The Monk and the Gun 2023 Movie Review
It’s often said that the most important election for a young democracy is the second one. A nation seeking a new form of government can easily get swept up in the excitement of choosing its own leader, but the real test of its commitment comes when the first winner has to cede their power. Similarly, the first James Bond movie with a new actor in the role will always be a major cultural event — but nobody knows if he’ll be remembered as a Connery or a Lazenby until his second film hits theaters. So it’s fitting that Pawo Choyning Dorji’s “The Monk and the Gun” begins in 2008 at the intersection of the first democratic elections in Bhutan and the release of Daniel Craig’s sophomore Bond outing, “Quantum of Solace.”
As the South Asian nation prepares to abandon its traditional monarchy, democracy activists traverse its most remote villages to teach its largely uneducated citizens how to vote. Choosing between candidates and policy issues is a secondary concern — they’re more focused on teaching the subsistence farmers how to fill out a ballot and place it in a box. Even that part is a struggle when dealing with a highly religious populace that often reflexively resists change. But democracy isn’t the only Western invention making its way to Bhutan — television and soda are arriving too. And it’s tough to fight for the attention of a village when you’re competing with James Bond on TV.
When American arms dealer Ronald Colman (Harry Einhorn) arrives in Bhutan to track down a rare Civil War rifle, it’s immediately clear that he’s visiting a nation in transition. But he’s not prepared for the news that the previous owner gave his coveted firearm away to a local monk. Ronald’s lucrative offers to purchase the rifle are repeatedly rejected, and he’s finally told that the monk will only part with it if he can secure two of the same AK-47s used in “Quantum of Solace.” Nobody will explain why the monk needs guns — or why he’s so interested in James Bond — but they insist that the offer expires after the following night’s full moon.
“The Monk and the Gun” takes place in a nation with virtually no exposure to American iconography, a fact that is essential to properly understanding the film. The story often appears to take strange detours, in part because its characters are approaching concepts without the centuries of history that accompany them in our minds. It’s easy to think of guns as tools for mass shootings and democracy as an unambiguous good — because we’ve been conditioned to. But none of the Bhutanese villagers have ever taken an American social studies class, so they’re left to form their own conclusions from scratch. For example, nobody ever questions the monk for brandishing assault rifles because the trust in Vajrayana Buddhism is so strong that everyone assumes he has a peaceful reason for needing it. At the same time, democracy is largely viewed as a needless way of injecting individualism into a nation that was running smoothly, not an empowering tool to increase government accountability. The cultural and generational disagreements form a nuanced tapestry of a nation at an inflection point, with the mystery of the monk’s desire for guns at the center of it.

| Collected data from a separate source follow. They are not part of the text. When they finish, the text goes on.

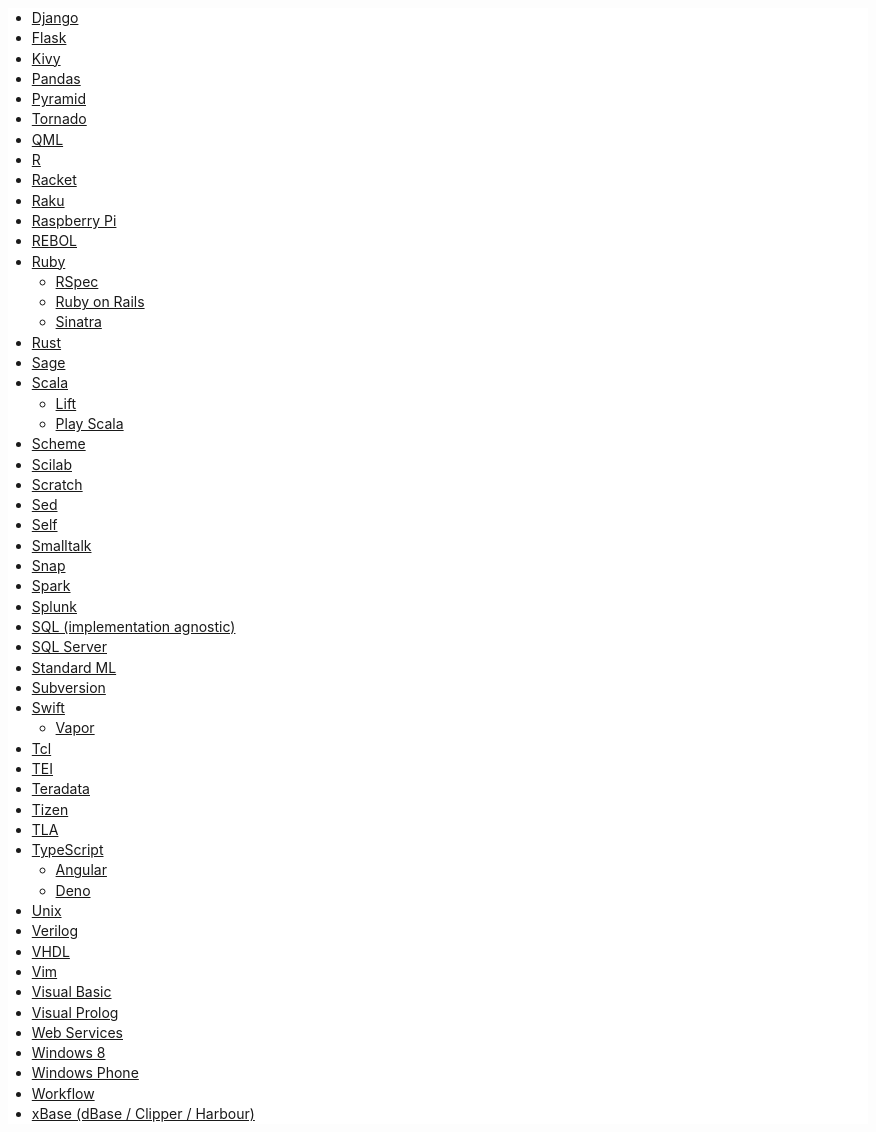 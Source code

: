   - [Django](#django)
  - [Flask](#flask)
  - [Kivy](#kivy)
  - [Pandas](#pandas)
  - [Pyramid](#pyramid)
  - [Tornado](#tornado)
- [QML](#qml)
- [R](#r)
- [Racket](#racket)
- [Raku](#raku)
- [Raspberry Pi](#raspberry-pi)
- [REBOL](#rebol)
- [Ruby](#ruby)
  - [RSpec](#rspec)
  - [Ruby on Rails](#ruby-on-rails)
  - [Sinatra](#sinatra)
- [Rust](#rust)
- [Sage](#sage)
- [Scala](#scala)
  - [Lift](#lift)
  - [Play Scala](#play-scala)
- [Scheme](#scheme)
- [Scilab](#scilab)
- [Scratch](#scratch)
- [Sed](#sed)
- [Self](#self)
- [Smalltalk](#smalltalk)
- [Snap](#snap)
- [Spark](#spark)
- [Splunk](#splunk)
- [SQL (implementation agnostic)](#sql-implementation-agnostic)
- [SQL Server](#sql-server)
- [Standard ML](#standard-ml)
- [Subversion](#subversion)
- [Swift](#swift)
  - [Vapor](#vapor)
- [Tcl](#tcl)
- [TEI](#tei)
- [Teradata](#teradata)
- [Tizen](#tizen)
- [TLA](#tla)
- [TypeScript](#typescript)
  - [Angular](#angular)
  - [Deno](#deno)
- [Unix](#unix)
- [Verilog](#verilog)
- [VHDL](#vhdl)
- [Vim](#vim)
- [Visual Basic](#visual-basic)
- [Visual Prolog](#visual-prolog)
- [Web Services](#web-services)
- [Windows 8](#windows-8)
- [Windows Phone](#windows-phone)
- [Workflow](#workflow)
- [xBase (dBase / Clipper / Harbour)](#xbase-dbase--clipper--harbour)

“Tradition” has become a dirty word in American politics, often for the understandable reason that bad actors have tried to turn it into a dogwhistle for ethnic nationalism. But “The Monk and the Gun” is a film that understands why we still need to consider tradition — the actual definition of the word, that is — when thinking about complex political issues. For a changing society to obtain any kind of buy-in from its citizenry, you have to convince people that they’re building something that can be passed down to their children. If you try and tear down every single thing that their dead parents and grandparents would have recognized, it’s hard to blame anyone for resisting out of fear that you’ll do the same thing to their own legacy someday.
None of which is to say that “The Monk and the Gun” is an anti-democracy film. Much like Dorji’s breakout feature “Lunana: The Yak in the Classroom,” it documents the ongoing modernization of Bhutan with a mix of genuine optimism and healthy skepticism. The good intentions of the election organizers are apparent, but the filmmaker seems to have internalized a lesson that the world has spent much of the 21st century learning — democracy can’t be imposed on a nation from the top down if the people don’t want it yet. Dorji’s gaze sees his evolving nation the way a parent might look at a young child: capable of anything in the long run, as long as the right steps are taken in the short term.